Summary: The violence in The Passion of the Christ has many moviegoers asking: Does the movie have to be so bloody?

The violence in The Passion of the Christ has many moviegoers asking: Does the movie have to be so bloody?

Most film critics have felt the need to stress their discomfort with the amount of violence in the film. Roger Ebert, who gave it a thumbs up, said The Passion of the Christ is the most violent film he had ever seen.

One critic said, “The film is frightening [because of] the relentlessness of its brutality.

The beating and whipping and ripping of skin become so repetitive, they’ll leave the audience emotionally drained and stunned. ‘Yes, yes. That’s the point,’ Gibson has said. He wants his film to be shockingly graphic to show the [enormity] of Christ’s sacrifice.”

Did the one-time "Lethal Weapon" star took the violence too far? Gibson said he wanted to push the viewer "over the edge."

Let’s face it: The suffering of the Christ and the shedding of His blood gave birth to the church. And Mel Gibson doesn’t shy away from it in his movie about Jesus.

A question begs to be asked:

Just how badly did Jesus suffer?

Series: The Passion of the Christ: True or false?

Text: Isaiah 53:4-6, 52:14, p. 525

Have you ever considered that you, your family, or your ministry might just be under attack… spiritually?

With our recent growth at CVCC in both AM and PM services, I believe that we are increasingly on the “radar screen” of our spiritual enemy, the devil and his demons. We know that we are in a battle. Ephesians 6:12 tells us, “Our struggle is not against flesh and blood, but against the rulers, against the authorities, against the powers of this dark world and against the spiritual forces of evil in the heavenly realms.”

Some of our leaders at CVCC have been having unusual nightmares. Others are experiencing unusual struggles with children and other relationships. Some of our leaders are facing health concerns. Maybe it’s just the aging process or maybe it’s just that we’re living in a fallen world. But the obstacles and issues we are facing seem to be unusual. I wonder, “Are we facing targeted attacks from our enemy?”

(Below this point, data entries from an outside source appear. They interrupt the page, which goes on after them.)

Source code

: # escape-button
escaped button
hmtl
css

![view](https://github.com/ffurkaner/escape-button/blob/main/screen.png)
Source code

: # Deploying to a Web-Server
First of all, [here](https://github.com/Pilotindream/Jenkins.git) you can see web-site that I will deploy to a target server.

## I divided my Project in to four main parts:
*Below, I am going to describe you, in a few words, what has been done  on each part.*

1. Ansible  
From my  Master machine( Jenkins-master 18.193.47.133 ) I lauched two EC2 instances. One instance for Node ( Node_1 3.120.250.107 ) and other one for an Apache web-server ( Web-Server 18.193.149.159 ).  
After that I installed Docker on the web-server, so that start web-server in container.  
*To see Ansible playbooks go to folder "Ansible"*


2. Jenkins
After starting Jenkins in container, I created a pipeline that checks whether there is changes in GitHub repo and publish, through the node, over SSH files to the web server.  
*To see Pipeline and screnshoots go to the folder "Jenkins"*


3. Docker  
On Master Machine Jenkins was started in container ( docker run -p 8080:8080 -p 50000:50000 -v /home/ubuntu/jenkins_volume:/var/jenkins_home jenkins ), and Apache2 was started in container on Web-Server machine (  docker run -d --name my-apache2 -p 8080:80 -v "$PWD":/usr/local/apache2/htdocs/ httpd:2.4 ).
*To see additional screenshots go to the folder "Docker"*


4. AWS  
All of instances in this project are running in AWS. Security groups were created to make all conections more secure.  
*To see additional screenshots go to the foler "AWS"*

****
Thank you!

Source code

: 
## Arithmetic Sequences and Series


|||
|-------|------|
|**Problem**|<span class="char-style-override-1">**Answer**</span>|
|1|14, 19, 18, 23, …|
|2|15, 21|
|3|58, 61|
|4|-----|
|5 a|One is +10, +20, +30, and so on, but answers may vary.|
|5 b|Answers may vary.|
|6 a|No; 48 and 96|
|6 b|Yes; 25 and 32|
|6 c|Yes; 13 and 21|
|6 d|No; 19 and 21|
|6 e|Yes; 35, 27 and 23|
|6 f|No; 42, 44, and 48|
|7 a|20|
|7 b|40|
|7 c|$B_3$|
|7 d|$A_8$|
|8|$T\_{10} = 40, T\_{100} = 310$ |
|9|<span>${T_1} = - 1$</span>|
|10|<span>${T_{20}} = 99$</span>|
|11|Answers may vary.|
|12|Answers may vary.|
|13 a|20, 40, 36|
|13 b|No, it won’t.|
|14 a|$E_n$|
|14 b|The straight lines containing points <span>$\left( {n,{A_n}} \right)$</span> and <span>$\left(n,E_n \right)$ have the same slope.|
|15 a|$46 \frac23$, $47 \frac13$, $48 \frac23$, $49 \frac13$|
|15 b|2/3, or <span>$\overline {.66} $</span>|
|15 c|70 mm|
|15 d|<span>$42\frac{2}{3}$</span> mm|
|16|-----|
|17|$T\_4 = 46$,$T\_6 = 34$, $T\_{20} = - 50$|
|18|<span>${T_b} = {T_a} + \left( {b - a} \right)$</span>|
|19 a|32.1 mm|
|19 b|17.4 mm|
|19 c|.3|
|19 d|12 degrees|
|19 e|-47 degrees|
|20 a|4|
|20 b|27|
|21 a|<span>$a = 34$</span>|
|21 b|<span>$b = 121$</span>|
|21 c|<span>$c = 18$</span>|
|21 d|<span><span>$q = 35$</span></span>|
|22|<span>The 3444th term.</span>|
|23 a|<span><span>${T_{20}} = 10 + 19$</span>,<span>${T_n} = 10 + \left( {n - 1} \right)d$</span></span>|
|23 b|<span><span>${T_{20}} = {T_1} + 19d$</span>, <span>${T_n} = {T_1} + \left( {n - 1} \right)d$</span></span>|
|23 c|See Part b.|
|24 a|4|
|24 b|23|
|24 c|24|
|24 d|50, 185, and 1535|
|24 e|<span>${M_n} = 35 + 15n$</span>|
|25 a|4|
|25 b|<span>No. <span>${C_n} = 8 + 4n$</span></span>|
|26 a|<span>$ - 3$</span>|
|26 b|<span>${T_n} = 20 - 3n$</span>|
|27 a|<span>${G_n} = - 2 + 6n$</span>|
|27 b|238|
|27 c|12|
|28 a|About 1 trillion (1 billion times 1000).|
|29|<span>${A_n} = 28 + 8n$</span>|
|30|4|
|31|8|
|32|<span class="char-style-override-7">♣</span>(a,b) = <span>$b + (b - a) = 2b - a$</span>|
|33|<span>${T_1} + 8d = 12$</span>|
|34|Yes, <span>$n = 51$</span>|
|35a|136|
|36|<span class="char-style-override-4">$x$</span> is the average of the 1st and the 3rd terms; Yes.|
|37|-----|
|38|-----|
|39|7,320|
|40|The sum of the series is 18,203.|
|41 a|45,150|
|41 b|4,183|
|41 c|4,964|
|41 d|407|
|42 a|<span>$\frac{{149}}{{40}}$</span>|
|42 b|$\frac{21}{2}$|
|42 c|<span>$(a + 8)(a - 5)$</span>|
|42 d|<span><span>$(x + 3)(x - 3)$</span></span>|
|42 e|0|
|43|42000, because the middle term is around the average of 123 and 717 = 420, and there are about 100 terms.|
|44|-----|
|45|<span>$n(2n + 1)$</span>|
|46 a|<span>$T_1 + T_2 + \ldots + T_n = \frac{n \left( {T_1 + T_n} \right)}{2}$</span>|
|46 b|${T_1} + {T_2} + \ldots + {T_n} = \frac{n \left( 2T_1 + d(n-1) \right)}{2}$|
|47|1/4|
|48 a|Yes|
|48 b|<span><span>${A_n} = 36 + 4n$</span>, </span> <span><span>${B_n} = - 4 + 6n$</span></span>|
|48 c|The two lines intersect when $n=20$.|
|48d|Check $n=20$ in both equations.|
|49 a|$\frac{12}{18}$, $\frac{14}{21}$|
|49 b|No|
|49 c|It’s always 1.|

Do you know how to fight this fight? Do you know how to wage spiritual warfare?

We are privileged to host a seminar on Saturday, March 27…

Spiritual warfare conference.

In past weeks, we’ve looked at biblical answers to: Who really killed Jesus? What crime did Jesus commit? Talks in the coming weeks will give the biblical answers to: Why did Jesus die? Couldn’t there have been another way? How now should we live?

But today: Just how badly did Jesus suffer?

The agonies of God’s Son were without equal. No one ever suffered like this man. The Bible tells us that one song we’ll sing in heaven is “Worthy is the Lamb that was slain” (Rev. 5:12). Through all eternity, we will sing about the death of Jesus – the shedding of His blood.

No one ever deserved suffering less, yet received so much. He was without sin. The only person in history who did not deserve to suffer, suffered most.

In Isaiah, hundreds of years before Jesus was even born, we see words that predict His suffering.

Surely he has borne our griefs and carried our sorrows; yet we esteemed him stricken, smitten by God, and afflicted. But he was wounded for our transgressions; he was crushed for our iniquities;

… upon him was the chastisement that brought us peace, and with his stripes we are healed. All we like sheep have gone astray; we have turned every one to his own way; and the LORD has laid on him the iniquity of us all.

Isaiah 53:4-6 (ESV)

I see five words in this passage that give us a glimpse of just how bad it really was:






Words from Isaiah 53 are shown at the beginning of The Passion of the Christ to provide a biblical context for understanding all the violence that follows. This week, I looked at these words in the Hebrew to try to unpack a little more of their meaning.

The Bible says that Jesus was…

Stricken – refers to the blows He received

touching, striking

Smitten – refers to the beatings He received

smiting, hitting, beating

Afflicted – refers to how He cowed down

oppressing, humbling, being bowed down, being forced into submission, having pain inflicted upon

Wounded – refers to His fatal piercing

boring through, fatal wounding

Crushed – refers to His being shattered

This word emphasizes not only the physical pain, but the emotional and spiritual suffering of the Savior as he became sin for us.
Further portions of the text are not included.